▶ _Work item_
Your task is to restate exactly the lines from the one holding "Hitro opazimo, da" to the end of the entries below, inclusive.

◆ ◆ ◆ ◆ ◆

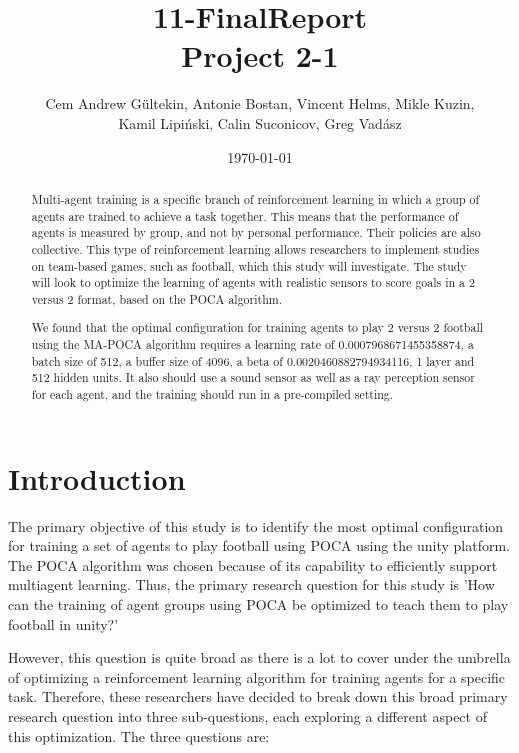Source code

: \documentclass{LSkill}
\begin{document}
\title{11-FinalReport \\ \large{Project 2-1}}
\author{Cem Andrew Gültekin, Antonie Bostan, Vincent Helms, Mikle Kuzin, \\ 
    Kamil Lipiński, Calin Suconicov, Greg Vadász}
\date{\today}

\maketitle

\tableofcontents    %


\begin{abstract}
Multi-agent training is a specific branch of reinforcement learning in which a group of agents are trained to achieve a task together. This means that the performance of agents is measured by group, and not by personal performance. Their policies are also collective. This type of reinforcement learning allows researchers to implement studies on team-based games, such as football, which this study will investigate. The study will look to optimize the learning of agents with realistic sensors to score goals in a 2 versus 2 format, based on the POCA algorithm. 

We found that the optimal configuration for training agents to play 2 versus 2 football using the MA-POCA algorithm requires a learning rate of 0.0007968671455358874, a batch size of 512, a buffer size of 4096, a beta of 0.0020460882794934116, 1 layer and 512 hidden units. It also should use a sound sensor as well as a ray perception sensor for each agent, and the training should run in a pre-compiled setting. \end{abstract}

\section{Introduction}
\label{sec:intro}
The primary objective of this study is to identify the most optimal configuration for training a set of agents to play football using POCA using the unity platform. The POCA algorithm was chosen because of its capability to efficiently support multiagent learning. Thus, the primary research question for this study is 'How can the training of agent groups using POCA be optimized to teach them to play football in unity?'

However, this question is quite broad as there is a lot to cover under the umbrella of optimizing a reinforcement learning algorithm for training agents for a specific task. Therefore, these researchers have decided to break down this broad primary research question into three sub-questions, each exploring a different aspect of this optimization. The three questions are:
\end{document}
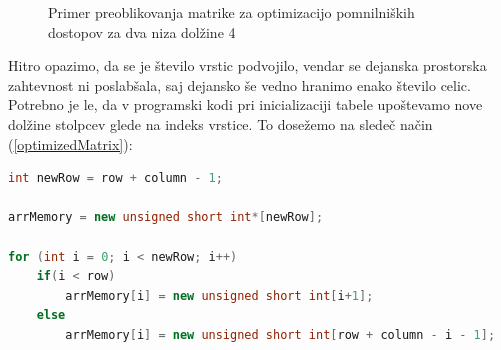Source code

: \documentclass[a4paper,12pt,openright]{book}
\begin{document}
\begin{figure}[htb]
\caption{Primer preoblikovanja matrike za optimizacijo pomnilniških dostopov za dva niza dolžine 4}
\label{matrixTransformation}
\end{figure}

Hitro opazimo, da se je število vrstic podvojilo, vendar se dejanska prostorska zahtevnost ni poslabšala, saj dejansko še vedno hranimo enako število celic. Potrebno je le, da v programski kodi pri inicializaciji tabele upoštevamo nove dolžine stolpcev glede na indeks vrstice. To dosežemo na sledeč način (\ref{optimizedMatrix}): 

\begin{lstlisting}[language=C++, caption={Inicializacija optimizirane tabele}, captionpos=b, label=optimizedMatrix]
int newRow = row + column - 1;

arrMemory = new unsigned short int*[newRow];

for (int i = 0; i < newRow; i++) 
    if(i < row)
        arrMemory[i] = new unsigned short int[i+1];
    else
        arrMemory[i] = new unsigned short int[row + column - i - 1];
\end{lstlisting}
\end{document}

◆ ◆ ◆ ◆ ◆

▶ _The completed task_
Hitro opazimo, da se je število vrstic podvojilo, vendar se dejanska prostorska zahtevnost ni poslabšala, saj dejansko še vedno hranimo enako število celic. Potrebno je le, da v programski kodi pri inicializaciji tabele upoštevamo nove dolžine stolpcev glede na indeks vrstice. To dosežemo na sledeč način (\ref{optimizedMatrix}): 

\begin{lstlisting}[language=C++, caption={Inicializacija optimizirane tabele}, captionpos=b, label=optimizedMatrix]
int newRow = row + column - 1;

arrMemory = new unsigned short int*[newRow];

for (int i = 0; i < newRow; i++) 
    if(i < row)
        arrMemory[i] = new unsigned short int[i+1];
    else
        arrMemory[i] = new unsigned short int[row + column - i - 1];
\end{lstlisting}
\end{document}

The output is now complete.